El Gobierno colombiano dio un paso histórico en materia de reconocimiento laboral al oficializar la vinculación de las madres comunitarias y sustitutas del ICBF. A través del Decreto 0586 de 2025, firmado el 28 de mayo del año pasado, se estableció que estas trabajadoras ingresen progresivamente a la planta de la entidad con contratos a término indefinido, en calidad de empleo público de nivel asistencial.
La medida comenzó a hacerse efectiva en febrero de 2026, cuando se vincularon las primeras 2.300 madres comunitarias, quienes ahora cuentan con salario mínimo, seguridad social y prestaciones completas. Para muchas de ellas, este paso representa el reconocimiento a décadas de esfuerzo silencioso en el cuidado de niños en condiciones difíciles y sin garantías laborales. “Por fin se nos está viendo como trabajadoras de verdad”, expresaron varias beneficiadas al conocer la decisión.
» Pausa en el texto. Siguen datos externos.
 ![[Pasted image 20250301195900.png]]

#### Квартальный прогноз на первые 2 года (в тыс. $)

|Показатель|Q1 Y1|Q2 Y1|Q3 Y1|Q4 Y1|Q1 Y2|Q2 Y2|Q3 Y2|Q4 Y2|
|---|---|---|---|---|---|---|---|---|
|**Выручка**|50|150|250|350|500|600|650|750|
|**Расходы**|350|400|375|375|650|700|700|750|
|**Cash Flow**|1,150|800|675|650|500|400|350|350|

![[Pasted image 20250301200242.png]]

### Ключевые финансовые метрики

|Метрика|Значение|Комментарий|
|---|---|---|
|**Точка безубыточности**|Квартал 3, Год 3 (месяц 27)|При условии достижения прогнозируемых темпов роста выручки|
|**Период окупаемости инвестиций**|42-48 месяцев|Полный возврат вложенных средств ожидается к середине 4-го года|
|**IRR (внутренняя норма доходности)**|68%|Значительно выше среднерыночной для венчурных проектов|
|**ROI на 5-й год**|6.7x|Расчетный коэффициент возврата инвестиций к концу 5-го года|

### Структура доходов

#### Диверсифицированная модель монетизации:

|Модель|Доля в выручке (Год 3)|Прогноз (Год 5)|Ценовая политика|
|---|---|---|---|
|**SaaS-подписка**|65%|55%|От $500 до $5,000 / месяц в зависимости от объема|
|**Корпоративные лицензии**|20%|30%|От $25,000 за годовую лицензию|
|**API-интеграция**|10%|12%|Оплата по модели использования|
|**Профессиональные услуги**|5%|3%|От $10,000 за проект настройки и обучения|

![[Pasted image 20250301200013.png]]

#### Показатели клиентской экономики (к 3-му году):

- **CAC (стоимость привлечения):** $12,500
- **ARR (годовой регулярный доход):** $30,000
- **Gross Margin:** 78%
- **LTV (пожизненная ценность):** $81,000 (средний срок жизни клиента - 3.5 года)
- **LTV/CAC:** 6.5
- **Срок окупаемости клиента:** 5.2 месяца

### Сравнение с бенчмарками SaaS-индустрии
El objetivo del Gobierno es llegar a cerca de 40.000 trabajadoras formalizadas antes de 2029, en cumplimiento del Plan Nacional de Desarrollo y la Ley 2466 de 2025. Con esta política, se busca dignificar la labor de quienes han sido fundamentales en la atención de la infancia en Colombia, otorgándoles estabilidad y derechos plenos como parte de la planta del ICBF.